In “past, present, future”, we ask clinical or academic experts to reflect on selected Sports & Exercise Medicine topics. Today Enda King on ACL Rehabilitation. 


Enda King


Tell us more about yourself.

I am Head of Performance at the Sports Surgery Clinic in Dublin, married to Michelle and blessed with three kids Ellie (7), Ethan (6) and Iarlaith (3). I completed my undergraduate studies at Trinity College Dublin in 2005, my MSc in Curtin University, Perth in 2010 and my PhD in the University of Roehampton, London in 2019. In my role at SSC, I lead our Elite and Professional Athlete Services, which cater to athletes both nationally and internationally who come for assessment in our 3D biomechanics laboratory or intensive rehabilitation blocks at our campus in Dublin. I am also involved in our research pathways, primarily in Athletic Groin Pain, lower limb biomechanics in injury and performance and ACL rehabilitation, which was the focus of my PhD.


What was hip and happening 10 years ago?

ACL prevention was (and still is) a major focus, with several exercise programs shown to be highly effective in reducing ACL injury incidence, particularly in female athletes. Knee valgus force was still highlighted as the primary ACL injury risk factor. Rehabilitation post ACL reconstruction was (and sometimes still is!) protocol-driven with progression dictated by time from surgery, irrespective of the individual athlete’s baseline physical competency or individual rate of physical recovery post-surgery. Return to play tests were primarily around achieving symmetry of performance across several jump and hop tests.


What are we doing now?

Rehabilitation is more individualized and progressed according to physical competency rather than specific timelines. Physical assessment has progressed to include 3D biomechanical analysis of jump tests and linear running and change of direction mechanics, which highlight rehabilitation deficits not evident through assessment of jump performance symmetry alone. We know that it is impossible to predict future ACL injury from knee valgus (and frontal plane) control alone despite it still being a common movement during the ACL injury mechanism. We know that athletes are twice as likely to suffer a second ACL injury on their non-operated limb.
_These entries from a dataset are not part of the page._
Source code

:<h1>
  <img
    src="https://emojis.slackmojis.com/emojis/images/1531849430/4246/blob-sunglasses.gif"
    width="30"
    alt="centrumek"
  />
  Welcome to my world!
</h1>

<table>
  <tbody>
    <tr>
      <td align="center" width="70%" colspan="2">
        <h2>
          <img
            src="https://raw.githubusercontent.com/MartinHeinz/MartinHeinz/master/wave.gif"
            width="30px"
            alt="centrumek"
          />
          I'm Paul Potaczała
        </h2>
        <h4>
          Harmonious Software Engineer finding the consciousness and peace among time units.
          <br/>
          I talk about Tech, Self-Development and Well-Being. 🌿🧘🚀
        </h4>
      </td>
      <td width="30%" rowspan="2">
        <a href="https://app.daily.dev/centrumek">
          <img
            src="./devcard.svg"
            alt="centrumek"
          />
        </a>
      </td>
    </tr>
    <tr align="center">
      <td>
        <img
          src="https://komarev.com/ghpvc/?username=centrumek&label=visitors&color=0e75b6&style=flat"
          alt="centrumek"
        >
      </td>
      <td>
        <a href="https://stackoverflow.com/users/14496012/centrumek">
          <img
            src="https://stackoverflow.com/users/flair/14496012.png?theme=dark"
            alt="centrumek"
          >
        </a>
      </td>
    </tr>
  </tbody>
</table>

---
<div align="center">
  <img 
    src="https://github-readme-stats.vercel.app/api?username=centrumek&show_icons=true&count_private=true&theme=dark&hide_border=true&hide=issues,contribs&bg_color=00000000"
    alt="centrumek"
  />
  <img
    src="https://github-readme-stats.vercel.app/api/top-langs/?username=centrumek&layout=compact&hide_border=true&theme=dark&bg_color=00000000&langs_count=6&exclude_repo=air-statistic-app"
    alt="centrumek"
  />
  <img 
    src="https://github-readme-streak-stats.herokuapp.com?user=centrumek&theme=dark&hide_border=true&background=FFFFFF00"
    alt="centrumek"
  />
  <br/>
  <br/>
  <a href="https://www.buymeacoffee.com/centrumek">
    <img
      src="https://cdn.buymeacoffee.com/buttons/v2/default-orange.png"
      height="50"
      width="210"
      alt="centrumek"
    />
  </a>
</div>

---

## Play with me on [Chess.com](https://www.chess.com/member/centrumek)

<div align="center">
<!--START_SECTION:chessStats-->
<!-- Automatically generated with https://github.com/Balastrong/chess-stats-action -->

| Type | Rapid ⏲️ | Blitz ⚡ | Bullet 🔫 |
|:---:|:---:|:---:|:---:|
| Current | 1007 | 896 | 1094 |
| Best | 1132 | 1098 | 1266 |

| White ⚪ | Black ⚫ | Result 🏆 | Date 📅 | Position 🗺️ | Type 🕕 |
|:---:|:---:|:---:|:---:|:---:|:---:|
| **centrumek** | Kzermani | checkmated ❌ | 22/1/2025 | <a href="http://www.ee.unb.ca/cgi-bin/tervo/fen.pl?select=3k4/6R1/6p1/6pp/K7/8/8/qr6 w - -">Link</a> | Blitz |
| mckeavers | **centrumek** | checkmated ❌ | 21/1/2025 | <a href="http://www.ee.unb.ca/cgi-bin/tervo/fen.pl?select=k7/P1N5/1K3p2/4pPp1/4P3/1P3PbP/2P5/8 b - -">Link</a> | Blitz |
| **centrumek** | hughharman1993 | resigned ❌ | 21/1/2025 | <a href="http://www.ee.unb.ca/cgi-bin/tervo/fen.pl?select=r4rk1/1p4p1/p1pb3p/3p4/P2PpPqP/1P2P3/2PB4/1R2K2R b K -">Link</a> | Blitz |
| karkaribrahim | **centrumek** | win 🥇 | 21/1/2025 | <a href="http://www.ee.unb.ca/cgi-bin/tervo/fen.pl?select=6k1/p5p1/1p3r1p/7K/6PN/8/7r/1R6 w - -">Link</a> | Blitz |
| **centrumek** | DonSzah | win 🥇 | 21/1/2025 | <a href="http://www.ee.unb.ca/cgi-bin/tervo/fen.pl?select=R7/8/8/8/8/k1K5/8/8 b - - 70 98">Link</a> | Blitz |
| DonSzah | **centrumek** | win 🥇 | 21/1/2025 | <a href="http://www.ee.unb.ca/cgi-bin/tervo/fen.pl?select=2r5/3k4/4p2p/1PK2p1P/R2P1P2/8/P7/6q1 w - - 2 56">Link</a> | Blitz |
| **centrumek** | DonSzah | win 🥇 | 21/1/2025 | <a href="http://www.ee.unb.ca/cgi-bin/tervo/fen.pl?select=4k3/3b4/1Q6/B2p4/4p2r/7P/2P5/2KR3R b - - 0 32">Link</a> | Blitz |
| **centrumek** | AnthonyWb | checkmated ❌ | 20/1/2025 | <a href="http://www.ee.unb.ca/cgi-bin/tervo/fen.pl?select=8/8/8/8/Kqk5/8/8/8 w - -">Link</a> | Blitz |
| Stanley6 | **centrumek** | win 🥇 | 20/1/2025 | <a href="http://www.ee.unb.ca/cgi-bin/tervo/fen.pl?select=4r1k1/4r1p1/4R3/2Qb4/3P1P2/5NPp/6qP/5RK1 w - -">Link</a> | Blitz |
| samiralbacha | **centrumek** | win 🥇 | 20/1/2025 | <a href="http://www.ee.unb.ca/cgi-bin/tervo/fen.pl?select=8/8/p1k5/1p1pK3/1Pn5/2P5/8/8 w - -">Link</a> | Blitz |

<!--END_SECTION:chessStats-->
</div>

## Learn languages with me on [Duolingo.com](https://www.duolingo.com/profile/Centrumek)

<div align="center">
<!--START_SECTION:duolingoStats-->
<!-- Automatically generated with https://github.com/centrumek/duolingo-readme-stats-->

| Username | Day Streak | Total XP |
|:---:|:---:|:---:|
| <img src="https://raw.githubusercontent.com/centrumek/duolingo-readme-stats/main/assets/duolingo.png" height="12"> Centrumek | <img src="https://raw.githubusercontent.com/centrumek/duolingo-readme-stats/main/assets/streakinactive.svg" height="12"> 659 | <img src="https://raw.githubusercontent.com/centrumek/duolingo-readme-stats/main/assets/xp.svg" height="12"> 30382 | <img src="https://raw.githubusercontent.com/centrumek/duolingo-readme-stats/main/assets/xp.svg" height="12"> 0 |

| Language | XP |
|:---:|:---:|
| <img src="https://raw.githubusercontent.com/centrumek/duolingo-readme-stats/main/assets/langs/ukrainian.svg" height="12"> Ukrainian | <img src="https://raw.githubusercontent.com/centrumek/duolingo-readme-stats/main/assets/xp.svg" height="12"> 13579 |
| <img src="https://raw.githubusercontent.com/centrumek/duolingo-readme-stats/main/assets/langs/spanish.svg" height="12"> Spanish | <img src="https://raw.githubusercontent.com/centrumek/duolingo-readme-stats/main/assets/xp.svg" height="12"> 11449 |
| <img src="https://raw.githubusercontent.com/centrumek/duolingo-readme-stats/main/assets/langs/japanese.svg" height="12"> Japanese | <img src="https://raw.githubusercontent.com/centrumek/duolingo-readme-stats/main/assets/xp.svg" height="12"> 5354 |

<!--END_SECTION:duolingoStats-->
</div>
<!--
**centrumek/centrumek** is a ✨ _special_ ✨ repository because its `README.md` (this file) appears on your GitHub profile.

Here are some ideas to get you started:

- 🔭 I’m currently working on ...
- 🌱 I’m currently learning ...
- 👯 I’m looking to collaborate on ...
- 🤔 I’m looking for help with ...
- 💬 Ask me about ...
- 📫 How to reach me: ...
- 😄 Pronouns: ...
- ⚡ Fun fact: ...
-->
Their plyometric ability and sagittal plane control may be an important factor in influencing future injury.


Where do you think we will be 10 years from now?

There are currently studies looking at various methods of ACL repair (rather than reconstruction) as well as conservative bracing protocols to facilitate spontaneous healing of the ruptured ACL, which may influence the management of ACL injuries and reduce the time required to redevelop physical function post-injury. As databases of surgical and biomechanical data expand, the role of machine learning in classifying future outcomes will become more accurate and powerful. 3D motion analysis will be a staple in every clinical setting, not just for assessing physical function post ACL but across most orthopaedic and MSK injuries. It will progress to markerless motion capture as the technology improves in the years to improve uptake, practicality and ease of use.